§ **TASK DETAILS**: In the entries that follow, how many lines hold the string "utilizam"? Give only that number.

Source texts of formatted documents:
▬▬▬▬▬▬▬▬▬▬

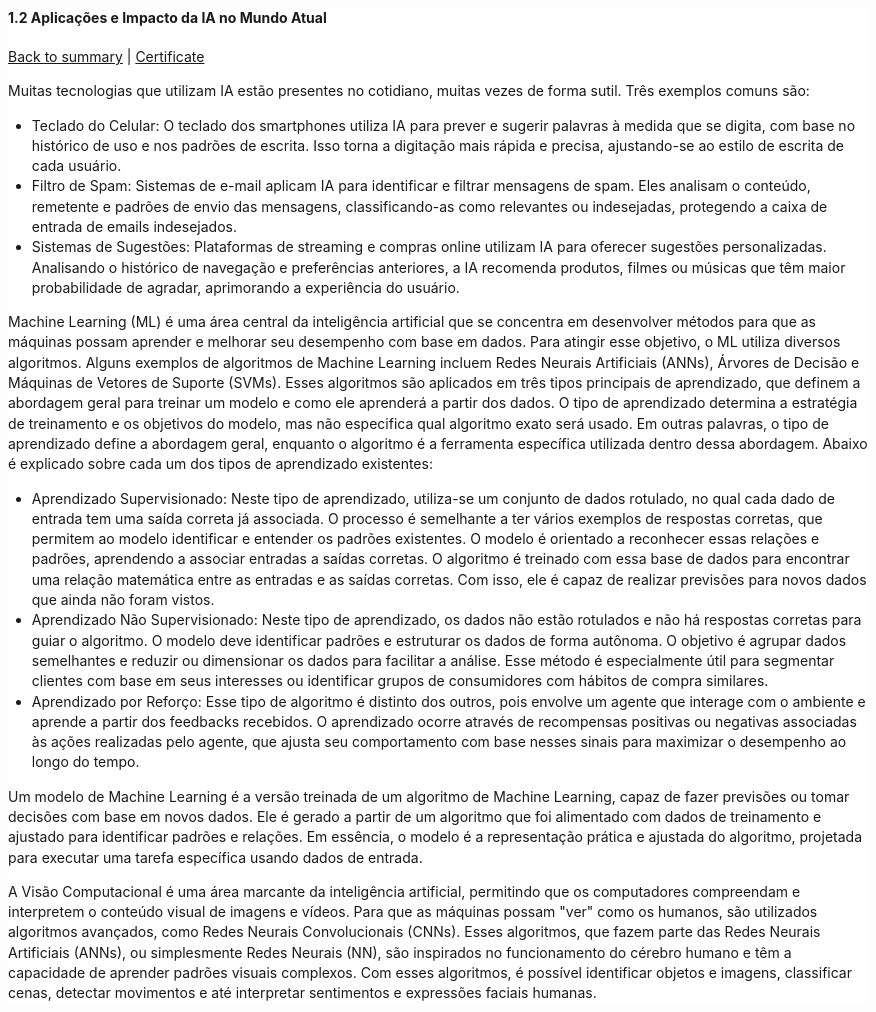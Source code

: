 <a name="item1.2"><h4>1.2 Aplicações e Impacto da IA no Mundo Atual</h4></a>[Back to summary](#item1) | <a href="https://github.com/PedroHeeger/main/blob/main/cert_ti/04-curso/cloud/aws/(23-09-09)_AWS_Official_Content-Introducao...AWS_PH_DIO.pdf">Certificate</a>

Muitas tecnologias que utilizam IA estão presentes no cotidiano, muitas vezes de forma sutil. Três exemplos comuns são:
- Teclado do Celular: O teclado dos smartphones utiliza IA para prever e sugerir palavras à medida que se digita, com base no histórico de uso e nos padrões de escrita. Isso torna a digitação mais rápida e precisa, ajustando-se ao estilo de escrita de cada usuário.
- Filtro de Spam: Sistemas de e-mail aplicam IA para identificar e filtrar mensagens de spam. Eles analisam o conteúdo, remetente e padrões de envio das mensagens, classificando-as como relevantes ou indesejadas, protegendo a caixa de entrada de emails indesejados.
- Sistemas de Sugestões: Plataformas de streaming e compras online utilizam IA para oferecer sugestões personalizadas. Analisando o histórico de navegação e preferências anteriores, a IA recomenda produtos, filmes ou músicas que têm maior probabilidade de agradar, aprimorando a experiência do usuário.

Machine Learning (ML) é uma área central da inteligência artificial que se concentra em desenvolver métodos para que as máquinas possam aprender e melhorar seu desempenho com base em dados. Para atingir esse objetivo, o ML utiliza diversos algoritmos. Alguns exemplos de algoritmos de Machine Learning incluem Redes Neurais Artificiais (ANNs), Árvores de Decisão e Máquinas de Vetores de Suporte (SVMs). Esses algoritmos são aplicados em três tipos principais de aprendizado, que definem a abordagem geral para treinar um modelo e como ele aprenderá a partir dos dados. O tipo de aprendizado determina a estratégia de treinamento e os objetivos do modelo, mas não especifica qual algoritmo exato será usado. Em outras palavras, o tipo de aprendizado define a abordagem geral, enquanto o algoritmo é a ferramenta específica utilizada dentro dessa abordagem. Abaixo é explicado sobre cada um dos tipos de aprendizado existentes:
- Aprendizado Supervisionado: Neste tipo de aprendizado, utiliza-se um conjunto de dados rotulado, no qual cada dado de entrada tem uma saída correta já associada. O processo é semelhante a ter vários exemplos de respostas corretas, que permitem ao modelo identificar e entender os padrões existentes. O modelo é orientado a reconhecer essas relações e padrões, aprendendo a associar entradas a saídas corretas. O algoritmo é treinado com essa base de dados para encontrar uma relação matemática entre as entradas e as saídas corretas. Com isso, ele é capaz de realizar previsões para novos dados que ainda não foram vistos.
- Aprendizado Não Supervisionado: Neste tipo de aprendizado, os dados não estão rotulados e não há respostas corretas para guiar o algoritmo. O modelo deve identificar padrões e estruturar os dados de forma autônoma. O objetivo é agrupar dados semelhantes e reduzir ou dimensionar os dados para facilitar a análise. Esse método é especialmente útil para segmentar clientes com base em seus interesses ou identificar grupos de consumidores com hábitos de compra similares.
- Aprendizado por Reforço: Esse tipo de algoritmo é distinto dos outros, pois envolve um agente que interage com o ambiente e aprende a partir dos feedbacks recebidos. O aprendizado ocorre através de recompensas positivas ou negativas associadas às ações realizadas pelo agente, que ajusta seu comportamento com base nesses sinais para maximizar o desempenho ao longo do tempo.

Um modelo de Machine Learning é a versão treinada de um algoritmo de Machine Learning, capaz de fazer previsões ou tomar decisões com base em novos dados. Ele é gerado a partir de um algoritmo que foi alimentado com dados de treinamento e ajustado para identificar padrões e relações. Em essência, o modelo é a representação prática e ajustada do algoritmo, projetada para executar uma tarefa específica usando dados de entrada.

A Visão Computacional é uma área marcante da inteligência artificial, permitindo que os computadores compreendam e interpretem o conteúdo visual de imagens e vídeos. Para que as máquinas possam "ver" como os humanos, são utilizados algoritmos avançados, como Redes Neurais Convolucionais (CNNs). Esses algoritmos, que fazem parte das Redes Neurais Artificiais (ANNs), ou simplesmente Redes Neurais (NN), são inspirados no funcionamento do cérebro humano e têm a capacidade de aprender padrões visuais complexos. Com esses algoritmos, é possível identificar objetos e imagens, classificar cenas, detectar movimentos e até interpretar sentimentos e expressões faciais humanas.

▬▬▬▬▬▬▬▬▬▬

§ **RESPONSE**: 2